Celebrities joined Prince William in London on Sunday for the inaugural awards ceremony of his Earthshot Prize, an ambitious environmental program that aims to find new ideas and technologies around the world to tackle climate change and Earth's most pressing challenges.

The winners announced Sunday included the government of Costa Rica, which was honoured for a project that pays local citizens to restore natural ecosystems, and the city of Milan, which was handed a prize for its Food Waste Hubs program, which recovers food from supermarkets and restaurants and distributes it to those in need.

Actors Emma Thompson, Emma Watson and David Oyelowo joined William and Kate, the Duchess of Cambridge, in handing out the awards at Alexandra Palace in north London.

Guests were asked to "consider the environment when choosing their outfit," and Watson arrived wearing a gown made from 10 wedding dresses from the charity Oxfam. Kate wore an Alexander McQueen dress made for her in 2011, while her husband wore a dark green velvet blazer and a polo neck.

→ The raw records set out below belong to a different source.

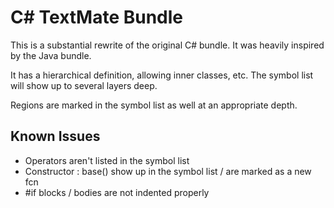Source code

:# C# TextMate Bundle #

This is a substantial rewrite of the original C# bundle.
It was heavily inspired by the Java bundle.

It has a hierarchical definition, allowing inner classes, etc.
The symbol list will show up to several layers deep.

Regions are marked in the symbol list as well at an appropriate depth.

## Known Issues ##

* Operators aren't listed in the symbol list
* Constructor : base() show up in the symbol list / are marked as a new fcn
* #if blocks / bodies are not indented properly

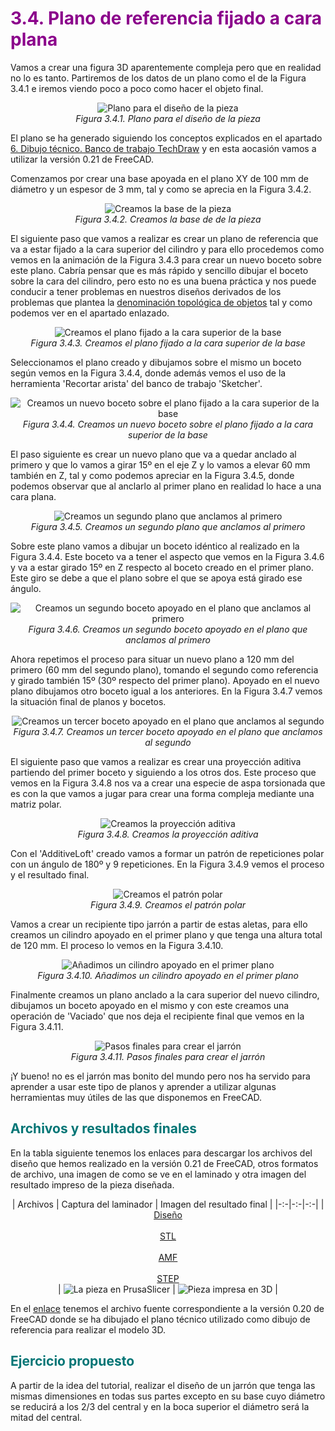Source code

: # <FONT COLOR=#8B008B>3.4. Plano de referencia fijado a cara plana</font>
Vamos a crear una figura 3D aparentemente compleja pero que en realidad no lo es tanto. Partiremos de los datos de un plano como el de la Figura 3.4.1 e iremos viendo poco a poco como hacer el objeto final.

<center>

![Plano para el diseño de la pieza](../img/PR-fijo-cara-plana/F3_4_1.png)  
*Figura 3.4.1. Plano para el diseño de la pieza*

</center>

El plano se ha generado siguiendo los conceptos explicados en el apartado [6. Dibujo técnico. Banco de trabajo TechDraw](6-TD.md) y en esta aocasión vamos a utilizar la versión 0.21 de FreeCAD.

Comenzamos por crear una base apoyada en el plano XY de 100 mm de diámetro y un espesor de 3 mm, tal y como se aprecia en la Figura 3.4.2.

<center>

![Creamos la base de la pieza](../img/PR-fijo-cara-plana/F3_4_2.gif)  
*Figura 3.4.2. Creamos la base de de la pieza*

</center>

El siguiente paso que vamos a realizar es crear un plano de referencia que va a estar fijado a la cara superior del cilindro y para ello procedemos como vemos en la animación de la Figura 3.4.3 para crear un nuevo boceto sobre este plano. Cabría pensar que es más rápido y sencillo dibujar el boceto sobre la cara del cilindro, pero esto no es una buena práctica y nos puede conducir a tener problemas en nuestros diseños derivados de los problemas que plantea la [denominación topológica de objetos](8-topologia.md) tal y como podemos ver en el apartado enlazado.

<center>

![Creamos el plano fijado a la cara superior de la base](../img/PR-fijo-cara-plana/F3_4_3.gif)  
*Figura 3.4.3. Creamos el plano fijado a la cara superior de la base*

</center>

Seleccionamos el plano creado y dibujamos sobre el mismo un boceto según vemos en la Figura 3.4.4, donde además vemos el uso de la herramienta 'Recortar arista' del banco de trabajo 'Sketcher'.

<center>

![Creamos un nuevo boceto sobre el plano fijado a la cara superior de la base](../img/PR-fijo-cara-plana/F3_4_4.gif)  
*Figura 3.4.4. Creamos un nuevo boceto sobre el plano fijado a la cara superior de la base*

</center>

El paso siguiente es crear un nuevo plano que va a quedar anclado al primero y que lo vamos a girar 15º en el eje Z y lo vamos a elevar 60 mm también en Z, tal y como podemos apreciar en la Figura 3.4.5, donde podemos observar que al anclarlo al primer plano en realidad lo hace a una cara plana.

<center>

![Creamos un segundo plano que anclamos al primero](../img/PR-fijo-cara-plana/F3_4_5.gif)  
*Figura 3.4.5. Creamos un segundo plano que anclamos al primero*

</center>

Sobre este plano vamos a dibujar un boceto idéntico al realizado en la Figura 3.4.4. Este boceto va a tener el aspecto que vemos en la Figura 3.4.6 y va a estar girado 15º en Z respecto al boceto creado en el primer plano. Este giro se debe a que el plano sobre el que se apoya está girado ese ángulo.

<center>

![Creamos un segundo boceto apoyado en el plano que anclamos al primero](../img/PR-fijo-cara-plana/F3_4_6.png)  
*Figura 3.4.6. Creamos un segundo boceto apoyado en el plano que anclamos al primero*

</center>

Ahora repetimos el proceso para situar un nuevo plano a 120 mm del primero (60 mm del segundo plano), tomando el segundo como referencia y girado también 15º (30º respecto del primer plano). Apoyado en el nuevo plano dibujamos otro boceto igual a los anteriores. En la Figura 3.4.7 vemos la situación final de planos y bocetos.

<center>

![Creamos un tercer boceto apoyado en el plano que anclamos al segundo](../img/PR-fijo-cara-plana/F3_4_7.png)  
*Figura 3.4.7. Creamos un tercer boceto apoyado en el plano que anclamos al segundo*

</center>

El siguiente paso que vamos a realizar es crear una proyección aditiva partiendo del primer boceto y siguiendo a los otros dos. Este proceso que vemos en la Figura 3.4.8 nos va a crear una especie de aspa torsionada que es con la que vamos a jugar para crear una forma compleja mediante una matriz polar.

<center>

![Creamos la proyección aditiva](../img/PR-fijo-cara-plana/F3_4_8.gif)  
*Figura 3.4.8. Creamos la proyección aditiva*

</center>

Con el 'AdditiveLoft' creado vamos a formar un patrón de repeticiones polar con un ángulo de 180º y 9 repeticiones. En la Figura 3.4.9 vemos el proceso y el resultado final.

<center>

![Creamos el patrón polar](../img/PR-fijo-cara-plana/F3_4_9.gif)  
*Figura 3.4.9. Creamos el patrón polar*

</center>

Vamos a crear un recipiente tipo jarrón a partir de estas aletas, para ello creamos un cilindro apoyado en el primer plano y que tenga una altura total de 120 mm. El proceso lo vemos en la Figura 3.4.10.

<center>

![Añadimos un cilindro apoyado en el primer plano](../img/PR-fijo-cara-plana/F3_4_10.gif)  
*Figura 3.4.10. Añadimos un cilindro apoyado en el primer plano*

</center>

Finalmente creamos un plano anclado a la cara superior del nuevo cilindro, dibujamos un boceto apoyado en el mismo y con este creamos una operación de 'Vaciado' que nos deja el recipiente final que vemos en la Figura 3.4.11.

<center>

![Pasos finales para crear el jarrón](../img/PR-fijo-cara-plana/F3_4_11.gif)  
*Figura 3.4.11. Pasos finales para crear el jarrón*

</center>

¡Y bueno! no es el jarrón mas bonito del mundo pero nos ha servido para aprender a usar este tipo de planos y aprender a utilizar algunas herramientas muy útiles de las que disponemos en FreeCAD.

## <FONT COLOR=#007575>**Archivos y resultados finales**</font>
En la tabla siguiente tenemos los enlaces para descargar los archivos del diseño que hemos realizado en la versión 0.21 de FreeCAD, otros formatos de archivo, una imagen de como se ve en el laminado y otra imagen del resultado impreso de la pieza diseñada. 

<center>

| Archivos | Captura del laminador | Imagen del resultado final |
|-:-|-:-|-:-|
| <br>[Diseño](../img/designs/3/3_4-Pieza-1.FCStd)</br><br>[STL](../img/designs/3/3_4-Pieza-1.stl)</br><br>[AMF](../img/designs/3/3_4-Pieza-1.amf)</br><br>[STEP](../img/designs/3/3_4-Pieza-1.step)</br> | ![La pieza en PrusaSlicer](../img/PR-fijo-cara-plana/3_4-Pieza-1.png) | ![Pieza impresa en 3D](../img/PR-fijo-cara-plana/3_4-Pieza-1.jpeg) |

</center>

En el [enlace](../img/designs/3/3_4-Pieza-1_0_20.FCStd) tenemos el archivo fuente correspondiente a la versión 0.20 de FreeCAD donde se ha dibujado el plano técnico utilizado como dibujo de referencia para realizar el modelo 3D.

## <FONT COLOR=#007575>**Ejercicio propuesto**</font>
A partir de la idea del tutorial, realizar el diseño de un jarrón que tenga las mismas dimensiones en todas sus partes excepto en su base cuyo diámetro se reducirá a los 2/3 del central y en la boca superior el diámetro será la mitad del central.
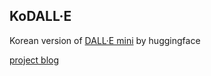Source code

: ## KoDALL·E

Korean version of [DALL·E mini](https://huggingface.co/spaces/dalle-mini/dalle-mini) by huggingface


[project blog](https://thxios.notion.site/AI-X-DL-project-5e1ef3dc321946e19b118e739fa791fa)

William and his charity, The Royal Foundation, launched the Earthshot Prize last year, inspired by U.S. President John F. Kennedy's 1962 "Moonshot" speech that challenged and inspired Americans to go to the moon.

The prize, to be awarded to five winners every year until 2030, is billed as the most prestigious of its kind. Each winner will receive a grant worth 1 million pounds (US$1.4 million) to develop and scale up their ideas.

"There's been lots of amazing ideas over the past decades but it's the implementation that really counts, so that's what this is all about. So it's really a reason to be cheerful," Thompson said.

The other winners were a land-based coral farm in the Bahamas to restore dying coral reefs; a green hydrogen technology developed to transform how homes and buildings are powered; and an India-based technology that creates fuel from agricultural waste in a bid to stop crop burning.

William has said he wanted the initiative to inject some optimism into the climate debate, and on Sunday he urged young people not to give up hope for the future.

"For too long, we haven't done enough to protect the planet for your future. The Earthshot is for you," he said. "In the next 10 years, we are going to act. We are going to find the solutions to repair our planet."

The United States will host next year's award ceremony, he added.

The ceremony came days ahead of the COP26 UN climate change summit in Glasgow, which begins Oct. 31. William, his father Prince Charles and Queen Elizabeth II are all expected to attend.

Earlier this week William criticized the space race and space tourism, saying in an interview that the world's greatest minds should be focused on repairing Earth instead of "trying to find the next place to go and live."